### Stored data
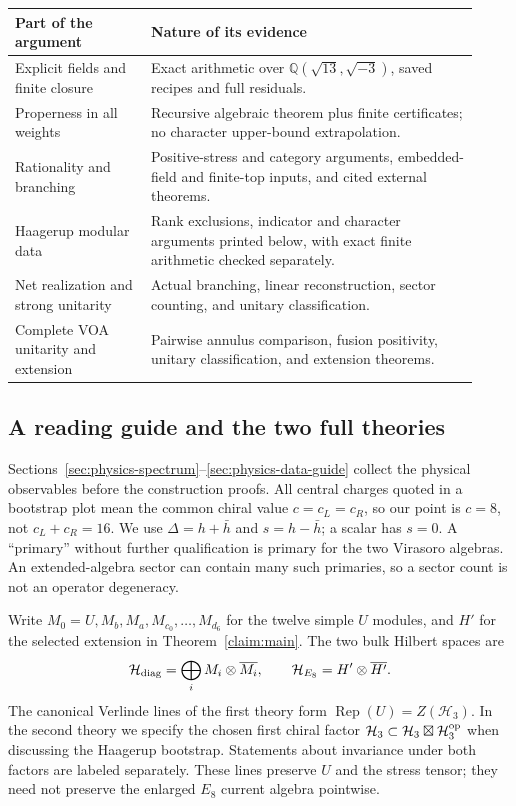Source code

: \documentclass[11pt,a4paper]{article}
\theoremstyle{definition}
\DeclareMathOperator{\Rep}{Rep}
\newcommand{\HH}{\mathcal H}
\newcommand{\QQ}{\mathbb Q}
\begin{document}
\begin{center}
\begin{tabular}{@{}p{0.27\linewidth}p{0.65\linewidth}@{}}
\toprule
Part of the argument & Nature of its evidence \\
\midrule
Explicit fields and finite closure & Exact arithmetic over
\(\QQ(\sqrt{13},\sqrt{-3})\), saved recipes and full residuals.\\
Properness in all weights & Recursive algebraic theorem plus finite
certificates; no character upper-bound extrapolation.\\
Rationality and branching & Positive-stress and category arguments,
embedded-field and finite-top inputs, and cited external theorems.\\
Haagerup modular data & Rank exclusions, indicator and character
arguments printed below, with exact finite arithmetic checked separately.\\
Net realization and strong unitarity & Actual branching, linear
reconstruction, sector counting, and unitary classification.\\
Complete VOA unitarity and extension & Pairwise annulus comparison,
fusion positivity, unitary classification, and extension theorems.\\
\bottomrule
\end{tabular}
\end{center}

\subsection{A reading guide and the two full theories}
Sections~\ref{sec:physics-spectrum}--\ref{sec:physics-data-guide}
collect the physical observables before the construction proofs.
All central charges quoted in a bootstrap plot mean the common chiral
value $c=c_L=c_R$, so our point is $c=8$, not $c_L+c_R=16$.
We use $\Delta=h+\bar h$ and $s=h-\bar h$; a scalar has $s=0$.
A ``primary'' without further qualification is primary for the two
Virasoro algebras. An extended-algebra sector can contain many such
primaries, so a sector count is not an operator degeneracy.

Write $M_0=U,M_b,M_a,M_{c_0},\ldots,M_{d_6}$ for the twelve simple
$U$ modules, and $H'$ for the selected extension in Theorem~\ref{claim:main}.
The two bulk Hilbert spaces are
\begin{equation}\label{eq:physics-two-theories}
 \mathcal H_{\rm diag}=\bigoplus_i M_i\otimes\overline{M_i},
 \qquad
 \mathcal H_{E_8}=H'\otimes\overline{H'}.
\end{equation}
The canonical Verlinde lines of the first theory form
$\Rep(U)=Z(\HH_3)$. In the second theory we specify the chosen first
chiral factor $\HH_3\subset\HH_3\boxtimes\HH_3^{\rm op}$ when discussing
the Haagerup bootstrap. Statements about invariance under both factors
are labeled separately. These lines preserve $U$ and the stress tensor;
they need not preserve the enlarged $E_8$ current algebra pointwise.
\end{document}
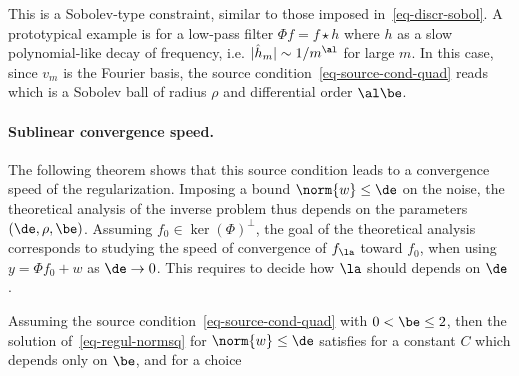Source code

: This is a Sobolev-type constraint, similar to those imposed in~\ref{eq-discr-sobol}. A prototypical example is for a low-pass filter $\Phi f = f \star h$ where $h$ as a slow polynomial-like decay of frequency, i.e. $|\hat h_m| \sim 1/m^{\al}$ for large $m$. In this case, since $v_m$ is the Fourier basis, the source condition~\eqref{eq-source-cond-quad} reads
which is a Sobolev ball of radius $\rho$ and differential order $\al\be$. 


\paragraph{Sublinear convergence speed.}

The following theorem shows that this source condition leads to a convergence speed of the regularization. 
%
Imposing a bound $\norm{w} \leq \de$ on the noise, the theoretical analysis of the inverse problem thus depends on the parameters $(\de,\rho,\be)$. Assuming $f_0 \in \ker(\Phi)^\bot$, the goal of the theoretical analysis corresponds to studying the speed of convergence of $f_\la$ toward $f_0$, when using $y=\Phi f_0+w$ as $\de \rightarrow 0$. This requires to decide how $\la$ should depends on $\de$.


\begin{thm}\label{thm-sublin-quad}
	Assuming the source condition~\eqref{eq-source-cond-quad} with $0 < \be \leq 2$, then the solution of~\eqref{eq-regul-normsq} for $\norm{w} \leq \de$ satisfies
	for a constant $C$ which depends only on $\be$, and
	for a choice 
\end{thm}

### AIM OF THE TASK
The answer should be a number alone: the count of lines in the records that hold the word "when".

### EXERCISE OUTPUT
2